As Republicans barrel ahead with plans to appoint a successor to justice Ruth Bader Ginsburg on the Supreme Court, few politicians are being watched more closely than Susan Collins, the US senator for Maine.

Ms Collins, the last Republican member of Congress from New England and one of the party’s few remaining moderates, was already facing the toughest re-election battle of her career, in part because of her support for Donald Trump’s last appointment to the court, Brett Kavanaugh.

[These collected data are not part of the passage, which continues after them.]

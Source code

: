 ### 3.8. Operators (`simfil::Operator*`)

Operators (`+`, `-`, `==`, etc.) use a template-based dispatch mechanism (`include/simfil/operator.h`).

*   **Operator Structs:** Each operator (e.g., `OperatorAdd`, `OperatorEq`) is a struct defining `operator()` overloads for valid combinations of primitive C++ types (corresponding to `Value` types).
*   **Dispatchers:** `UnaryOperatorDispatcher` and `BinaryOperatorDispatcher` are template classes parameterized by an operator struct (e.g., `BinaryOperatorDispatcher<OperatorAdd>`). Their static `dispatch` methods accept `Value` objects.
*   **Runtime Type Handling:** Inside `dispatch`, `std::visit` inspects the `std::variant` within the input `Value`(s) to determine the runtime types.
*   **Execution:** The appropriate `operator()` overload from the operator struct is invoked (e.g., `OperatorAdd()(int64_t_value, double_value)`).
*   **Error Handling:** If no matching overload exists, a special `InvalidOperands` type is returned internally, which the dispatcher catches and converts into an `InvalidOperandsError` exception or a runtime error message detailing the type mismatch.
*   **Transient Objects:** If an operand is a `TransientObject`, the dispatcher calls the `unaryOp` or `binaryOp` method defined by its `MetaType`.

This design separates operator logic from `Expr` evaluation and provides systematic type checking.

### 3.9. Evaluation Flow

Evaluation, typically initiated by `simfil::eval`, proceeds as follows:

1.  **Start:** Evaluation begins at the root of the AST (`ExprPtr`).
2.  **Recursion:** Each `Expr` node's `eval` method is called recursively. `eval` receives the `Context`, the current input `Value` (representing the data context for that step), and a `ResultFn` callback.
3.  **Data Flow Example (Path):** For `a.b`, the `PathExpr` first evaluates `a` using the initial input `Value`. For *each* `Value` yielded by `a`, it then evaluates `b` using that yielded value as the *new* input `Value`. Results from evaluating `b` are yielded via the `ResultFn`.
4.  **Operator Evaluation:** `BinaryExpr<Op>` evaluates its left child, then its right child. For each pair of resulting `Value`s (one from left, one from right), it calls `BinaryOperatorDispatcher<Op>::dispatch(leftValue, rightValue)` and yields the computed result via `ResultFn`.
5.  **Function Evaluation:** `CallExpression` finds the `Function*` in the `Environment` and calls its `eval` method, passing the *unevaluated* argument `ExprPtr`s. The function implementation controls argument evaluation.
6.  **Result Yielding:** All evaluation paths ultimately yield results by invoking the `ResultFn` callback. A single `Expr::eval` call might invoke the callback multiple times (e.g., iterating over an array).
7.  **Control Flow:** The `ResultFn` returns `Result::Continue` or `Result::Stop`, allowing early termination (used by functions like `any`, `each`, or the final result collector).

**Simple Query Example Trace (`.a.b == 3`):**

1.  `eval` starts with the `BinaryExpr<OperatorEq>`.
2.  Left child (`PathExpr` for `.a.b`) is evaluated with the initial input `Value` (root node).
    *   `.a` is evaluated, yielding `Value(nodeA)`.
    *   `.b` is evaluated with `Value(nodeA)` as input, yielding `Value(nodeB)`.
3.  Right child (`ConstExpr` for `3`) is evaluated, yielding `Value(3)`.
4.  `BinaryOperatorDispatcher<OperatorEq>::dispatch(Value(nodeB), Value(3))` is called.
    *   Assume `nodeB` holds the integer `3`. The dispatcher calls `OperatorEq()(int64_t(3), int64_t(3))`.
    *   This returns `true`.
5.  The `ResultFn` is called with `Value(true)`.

On Saturday Ms Collins issued a carefully worded statement in which she said she would have “no objection” to the Senate judiciary committee reviewing the credentials of the US president’s nominee before the election. But she added: “In fairness to the American people . . . the decision on a lifetime appointment to the Supreme Court should be made by the president who is elected on November 3.”

The hedged language reflects the difficulties that Ms Collins faces as one of the last moderate Republican lawmakers in the age of Trump.

On Monday Sabato’s Crystal Ball, an influential election forecast, moved Ms Collins’s race from a “toss-up” to “lean Democrat”. A Quinnipiac University poll released last week before Ginsburg’s death showed Ms Collins trailing her Democratic challenger, Sara Gideon, by 12 points.

Other polls suggest a tighter race, but with Ms Collins still behind. She trails Ms Gideon by six points in the Real Clear Politics average.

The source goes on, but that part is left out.